Meldung: ')' erwartet
Zeile: 24
Zeichen: 72
Code: 0
URI: http://www.buffed.de/redirect.php?url=http%3A%2F%2Feu.wowarmory.com%2Fcharacter-sheet.xml%3Fr%3DAman%2527Thul%26amp%3Bcn%3DWardir


Meldung: ')' erwartet
Zeile: 100
Zeichen: 96
Code: 0
URI: http://www.buffed.de/redirect.php?url=http%3A%2F%2Feu.wowarmory.com%2Fcharacter-sheet.xml%3Fr%3DAman%2527Thul%26amp%3Bcn%3DWardir


----------



## ZAM (22. Oktober 2010)

Vielen Dank für den Hinweis. Ist behoben


----------



## Feuerkatze (2. November 2010)

nope wohl nicht. Leider kann ich nicht so schöne Hinweise auf die Fehler geben. Aber wenn ich auf "weiter" klicke passiert gar nix bzw ich kriege in der Leiste unten den Hinweis auf Fehler auf der Seite. (Windoof 7 und der Internet Explodierer - Arbeitspc halt).


----------



## ZAM (2. November 2010)

Feuerkatze schrieb:


> nope wohl nicht. Leider kann ich nicht so schöne Hinweise auf die Fehler geben. Aber wenn ich auf "weiter" klicke passiert gar nix bzw ich kriege in der Leiste unten den Hinweis auf Fehler auf der Seite. (Windoof 7 und der Internet Explodierer - Arbeitspc halt).



Du könntest aber den Link hier posten bei dem das passiert.


----------



## Feuerkatze (2. November 2010)

bisher alle, die ich probiert habe.  

Abbrechen und Schliessen funktioniert.

zB in diesem Beitrag

oder hier

oder hier

oder wenn du nen direkten Link brauchst

versuchen wirs mit dem, das hat vorhin auch nicht geklappt 

ich bin also momentan quasi gezwungen, mir den Link direkt  zu kopieren und in die Adresszeile einzufügen.


----------



## ZAM (2. November 2010)

Sollte gleich wieder laufen.


----------



## Feuerkatze (2. November 2010)

jo tuts, vielen Dank für die schnelle Hilfe


----------



## archmitohren (22. November 2010)

Bei mir tritt dieses Problem seit heute auf.
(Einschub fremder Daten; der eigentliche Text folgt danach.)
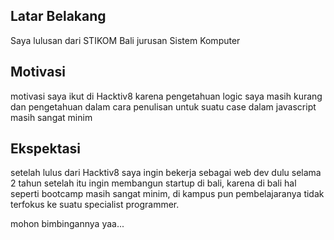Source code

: [//]: # (Ceritakan sedikit tentang latar belakangmu seperti pendidikan terakhir atau pekerjaan sebelumnya)
## Latar Belakang
Saya lulusan dari STIKOM Bali jurusan Sistem Komputer

[//]: # (Motivasi apa yang mendorongmu untuk ikut program coding bootcamp di Hacktiv8?)
## Motivasi
motivasi saya ikut di Hacktiv8 karena pengetahuan logic saya masih kurang dan pengetahuan dalam cara penulisan untuk suatu case dalam javascript masih sangat minim

[//]: # (Beri tahu kami, apa yang ingin kamu dapatkan di Hacktiv8 dan apa yang ingin kamu capai setelah lulus dari sini?)
## Ekspektasi
setelah lulus dari Hacktiv8 saya ingin bekerja sebagai web dev dulu selama 2 tahun setelah itu ingin membangun startup di bali, karena di bali hal seperti bootcamp masih sangat minim, di kampus pun pembelajaranya tidak terfokus ke suatu specialist programmer.

[//]: # (Apakah ada hal lain yang ingin disampaikan? Bila ada, kamu bebas untuk menuliskannya)
mohon bimbingannya yaa...
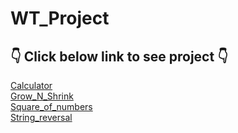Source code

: # WT_Project

## 👇 Click below link to see project 👇

[Calculator](https://htmlpreview.github.io/?https://github.com/PrajwalJakaraddi/WT_Project/blob/1c42cfdbe7b8149849ce1f758d904dd6b67ac440/Calculator.html)\
[Grow_N_Shrink](https://htmlpreview.github.io/?https://github.com/PrajwalJakaraddi/WT_Project/blob/1c42cfdbe7b8149849ce1f758d904dd6b67ac440/Grow_shrink.html)\
[Square_of_numbers](https://htmlpreview.github.io/?https://github.com/PrajwalJakaraddi/WT_Project/blob/1c42cfdbe7b8149849ce1f758d904dd6b67ac440/Square_of_num.html)\
[String_reversal](https://htmlpreview.github.io/?https://github.com/PrajwalJakaraddi/WT_Project/blob/1c42cfdbe7b8149849ce1f758d904dd6b67ac440/String_reversal.html)
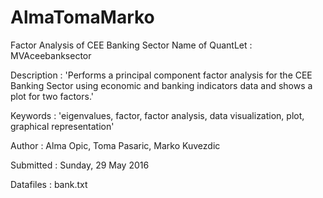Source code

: # AlmaTomaMarko
Factor Analysis of CEE Banking Sector
Name of QuantLet : MVAceebanksector

Description : 'Performs a principal component factor analysis for the CEE Banking Sector using economic and banking indicators data and shows a plot for two factors.'

Keywords : 'eigenvalues, factor, factor analysis, data
visualization, plot, graphical representation'

Author : Alma Opic, Toma Pasaric, Marko Kuvezdic

Submitted : Sunday, 29 May 2016

Datafiles : bank.txt
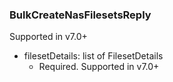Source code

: ### BulkCreateNasFilesetsReply
Supported in v7.0+

- filesetDetails: list of FilesetDetails
  - Required. Supported in v7.0+
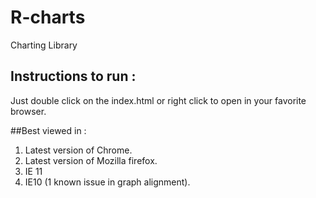 # R-charts
Charting Library

## Instructions to run :

Just double click on the index.html or right click to open in your favorite browser.

##Best viewed in :

1. Latest version of Chrome.
2. Latest version of Mozilla firefox.
3. IE 11
4. IE10 (1 known issue in graph alignment).
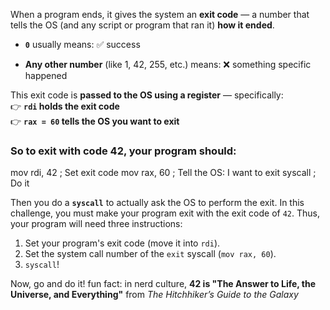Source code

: When a program ends, it gives the system an **exit code** — a number that tells the OS (and any script or program that ran it) **how it ended**.

- **`0`** usually means: ✅ success
    
- **Any other number** (like 1, 42, 255, etc.) means: ❌ something specific happened
    

This exit code is **passed to the OS using a register** — specifically:  
👉 **`rdi` holds the exit code**  
👉 **`rax = 60` tells the OS you want to exit**

### So to exit with code 42, your program should:
mov rdi, 42      ; Set exit code
mov rax, 60      ; Tell the OS: I want to exit
syscall          ; Do it

Then you do a **`syscall`** to actually ask the OS to perform the exit.
In this challenge, you must make your program exit with the exit code of `42`. Thus, your program will need three instructions:

1. Set your program's exit code (move it into `rdi`).
2. Set the system call number of the `exit` syscall (`mov rax, 60`).
3. `syscall`!

Now, go and do it!
fun fact: in nerd culture, **42 is "The Answer to Life, the Universe, and Everything"** from _The Hitchhiker’s Guide to the Galaxy_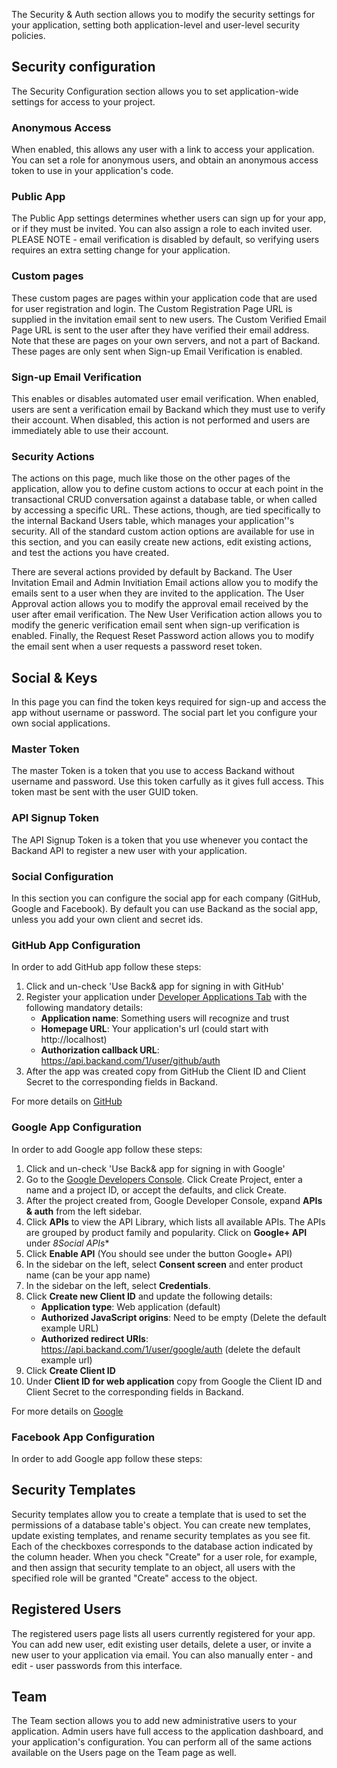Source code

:The Security & Auth section allows you to modify the security settings for your application, setting both application-level and user-level security policies.

## Security configuration

The Security Configuration section allows you to set application-wide settings for access to your project.

### Anonymous Access

When enabled, this allows any user with a link to access your application. You can set a role for anonymous users, and obtain an anonymous access token to use in your application's code.

### Public App

The Public App settings determines whether users can sign up for your app, or if they must be invited. You can also assign a role to each invited user. PLEASE NOTE - email verification is disabled by default, so verifying users requires an extra setting change for your application.

### Custom pages

These custom pages are pages within your application code that are used for user registration and login. The Custom Registration Page URL is supplied in the invitation email sent to new users. The Custom Verified Email Page URL is sent to the user after they have verified their email address. Note that these are pages on your own servers, and not a part of Backand. These pages are only sent when Sign-up Email Verification is enabled.

### Sign-up Email Verification

This enables or disables automated user email verification. When enabled, users are sent a verification email by Backand which they must use to verify their account. When disabled, this action is not performed and users are immediately able to use their account.

### Security Actions

The actions on this page, much like those on the other pages of the application, allow you to define custom actions to occur at each point in the transactional CRUD conversation against a database table, or when called by accessing a specific URL. These actions, though, are tied specifically to the internal Backand Users table, which manages your application''s security. All of the standard custom action options are available for use in this section, and you can easily create new actions, edit existing actions, and test the actions you have created.

There are several actions provided by default by Backand. The User Invitation Email and Admin Invitiation Email actions allow you to modify the emails sent to a user when they are invited to the application. The User Approval action allows you to modify the approval email received by the user after email verification. The New User Verification action allows you to modify the generic verification email sent when sign-up verification is enabled. Finally, the Request Reset Password action allows you to modify the email sent when a user requests a password reset token.

## Social & Keys

In this page you can find the token keys required for sign-up and access the app without username or password. The social part let you configure your own social applications.

### Master Token

The master Token is a token that you use to access Backand without username and password. Use this token carfully as it gives full access. This token mast be sent with the user GUID token.

### API Signup Token

The API Signup Token is a token that you use whenever you contact the Backand API to register a new user with your application.

### Social Configuration

In this section you can configure the social app for each company (GitHub, Google and Facebook). By default you can use Backand as the social app, unless you add your own client and secret ids.

### GitHub App Configuration

In order to add GitHub app follow these steps:

1. Click and un-check 'Use Back& app for signing in with GitHub'  
1. Register your application under <a href="https://github.com/settings/applications/new" target="_blank">Developer Applications Tab</a> with the following mandatory details:
    * **Application name**: Something users will recognize and trust
    * **Homepage URL**: Your application's url (could start with http://localhost)
    * **Authorization callback URL**: https://api.backand.com/1/user/github/auth
1. After the app was created copy from GitHub the Client ID and Client Secret to the corresponding fields in Backand.

For more details on <a href="https://developer.github.com/v3/oauth/#redirect-urls/" target="_blank">GitHub</a>


### Google App Configuration

In order to add Google app follow these steps:

1. Click and un-check 'Use Back& app for signing in with Google'  
1. Go to the <a href="https://console.developers.google.com/project" target="_blank">Google Developers Console</a>. Click Create Project, enter a name and a project ID, or accept the defaults, and click Create. 
1. After the project created from, Google Developer Console, expand **APIs & auth** from the left sidebar.
1. Click **APIs** to view the API Library, which lists all available APIs. The APIs are grouped by product family and popularity. Click on **Google+ API** under *8Social APIs**
1. Click **Enable API** (You should see under the button Google+ API)
1. In the sidebar on the left, select **Consent screen** and enter product name (can be your app name)
1. In the sidebar on the left, select **Credentials**.
1. Click **Create new Client ID** and update the following details:
    * **Application type**: Web application (default)
    * **Authorized JavaScript origins**: Need to be empty (Delete the default example URL)
    * **Authorized redirect URIs**: https://api.backand.com/1/user/google/auth (delete the default example url)
1. Click **Create Client ID**
1. Under **Client ID for web application**  copy from Google the Client ID and Client Secret to the corresponding fields in Backand.

For more details on <a href="https://developers.google.com/console/help/new/" target="_blank">Google</a>

### Facebook App Configuration

In order to add Google app follow these steps:



## Security Templates

Security templates allow you to create a template that is used to set the permissions of a database table's object. You can create new templates, update existing templates, and rename security templates as you see fit. Each of the checkboxes corresponds to the database action indicated by the column header. When you check "Create" for a user role, for example, and then assign that security template to an object, all users with the specified role will be granted "Create" access to the object.

## Registered Users

The registered users page lists all users currently registered for your app. You can add new user, edit existing user details, delete a user, or invite a new user to your application via email. You can also manually enter - and edit - user passwords from this interface.

## Team

The Team section allows you to add new administrative users to your application. Admin users have full access to the application dashboard, and your application's configuration. You can perform all of the same actions available on the Users page on the Team page as well.

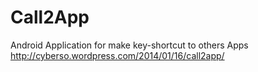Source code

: Call2App
========

Android Application for make key-shortcut to others Apps 
http://cyberso.wordpress.com/2014/01/16/call2app/
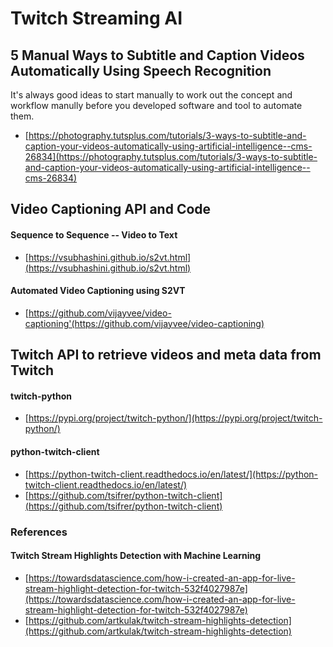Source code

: # Twitch Streaming AI

## 5 Manual Ways to Subtitle and Caption Videos Automatically Using Speech Recognition
It's always good ideas to start manually to work out the concept and workflow manully before you developed software and tool to automate them. 
* [https://photography.tutsplus.com/tutorials/3-ways-to-subtitle-and-caption-your-videos-automatically-using-artificial-intelligence--cms-26834](https://photography.tutsplus.com/tutorials/3-ways-to-subtitle-and-caption-your-videos-automatically-using-artificial-intelligence--cms-26834)

## Video Captioning API and Code 
####  Sequence to Sequence -- Video to Text
* [https://vsubhashini.github.io/s2vt.html](https://vsubhashini.github.io/s2vt.html)
####  Automated Video Captioning using S2VT
* [https://github.com/vijayvee/video-captioning'(https://github.com/vijayvee/video-captioning)


## Twitch API to retrieve videos and meta data from Twitch 
#### twitch-python 
* [https://pypi.org/project/twitch-python/](https://pypi.org/project/twitch-python/)
#### python-twitch-client
* [https://python-twitch-client.readthedocs.io/en/latest/](https://python-twitch-client.readthedocs.io/en/latest/)
* [https://github.com/tsifrer/python-twitch-client](https://github.com/tsifrer/python-twitch-client)

### References
#### Twitch Stream Highlights Detection with Machine Learning
* [https://towardsdatascience.com/how-i-created-an-app-for-live-stream-highlight-detection-for-twitch-532f4027987e](https://towardsdatascience.com/how-i-created-an-app-for-live-stream-highlight-detection-for-twitch-532f4027987e)
* [https://github.com/artkulak/twitch-stream-highlights-detection](https://github.com/artkulak/twitch-stream-highlights-detection)
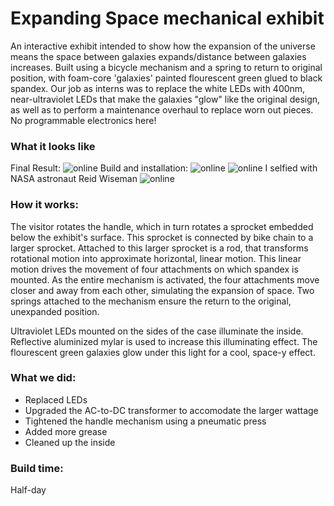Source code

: # Expanding Space mechanical exhibit
An interactive exhibit intended to show how the expansion of the universe means the space between galaxies expands/distance between galaxies increases. Built using a bicycle mechanism and a spring to return to original position, with foam-core 'galaxies' painted flourescent green glued to black spandex. Our job as interns was to replace the white LEDs with 400nm, near-ultraviolet LEDs that make the galaxies "glow" like the original design, as well as to perform a maintenance overhaul to replace worn out pieces. No programmable electronics here!

### What it looks like
Final Result:
![online](https://github.com/zjin666/NASM-Internship-2015/blob/master/Expanding%20Space/IMG_0948.jpg)
Build and installation:
![online](https://github.com/zjin666/NASM-Internship-2015/blob/master/Expanding%20Space/IMG_0938.JPG)
![online](https://github.com/zjin666/NASM-Internship-2015/blob/master/Expanding%20Space/IMG_0937.JPG)
I selfied with NASA astronaut Reid Wiseman
![online](https://github.com/zjin666/NASM-Internship-2015/blob/master/Expanding%20Space/IMG_7430.JPG)

### How it works:
The visitor rotates the handle, which in turn rotates a sprocket embedded below the exhibit's surface. This sprocket is connected by bike chain to a larger sprocket. Attached to this larger sprocket is a rod, that transforms rotational motion into approximate horizontal, linear motion. This linear motion drives the movement of four attachments on which spandex is mounted. As the entire mechanism is activated, the four attachments move closer and away from each other, simulating the expansion of space. Two springs attached to the mechanism ensure the return to the original, unexpanded position. 

Ultraviolet LEDs mounted on the sides of the case illuminate the inside. Reflective aluminized mylar is used to increase this illuminating effect. The flourescent green galaxies glow under this light for a cool, space-y effect. 

### What we did:
* Replaced LEDs
* Upgraded the AC-to-DC transformer to accomodate the larger wattage
* Tightened the handle mechanism using a pneumatic press
* Added more grease
* Cleaned up the inside

### Build time:
Half-day
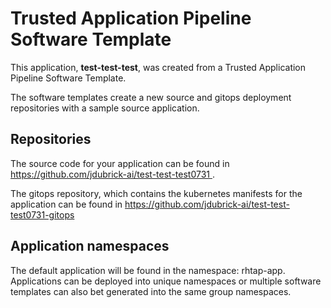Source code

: # Trusted Application Pipeline Software Template

This application, **test-test-test**, was created from a Trusted Application Pipeline Software Template.

The software templates create a new source and gitops deployment repositories with a sample source application. 

## Repositories

The source code for your application can be found in [https://github.com/jdubrick-ai/test-test-test0731 ](https://github.com/jdubrick-ai/test-test-test0731 ).
 
The gitops repository, which contains the kubernetes manifests for the application can be found in 
[https://github.com/jdubrick-ai/test-test-test0731-gitops ](https://github.com/jdubrick-ai/test-test-test0731-gitops ) 

## Application namespaces 

The default application will be found in the namespace: rhtap-app. Applications can be deployed into unique namespaces or multiple software templates can also bet generated into the same group namespaces.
Nutze ebenfalls Opera und WinXP. Egal, welchen Link ich drücke, es kommt die Buffed verlassen Seite, dort kann ich lediglich Schließen und Abbrechen drücken. Weiter funktioniert nicht.

Desweiteren funktionieren in meinen Wegweiser zum Tankadin http://forum.buffed.de/index.php/topic/173609-wegweiser-tankadin-403/ keine Links mehr. Man kommt einfach auf die Buffed Hauptseite. Das ist natürlich bei der Anzahl der Links sehr ärgerlich, sollte ich die alle neu verlinken müssen. Kann man das irgendwie beheben?

Viele Grüße und vielen Dank


----------



## kaepteniglo (22. November 2010)

Wie im Thread zum neuen Design vor kurzem geschrieben wurde, wurde das Problem gefixt.


----------



## ZAM (22. November 2010)

kaepteniglo schrieb:


> Wie im Thread zum neuen Design vor kurzem geschrieben wurde, wurde das Problem gefixt.



Der "Weiter"-Button war nicht klickbar - läuft jetzt aber wieder.


----------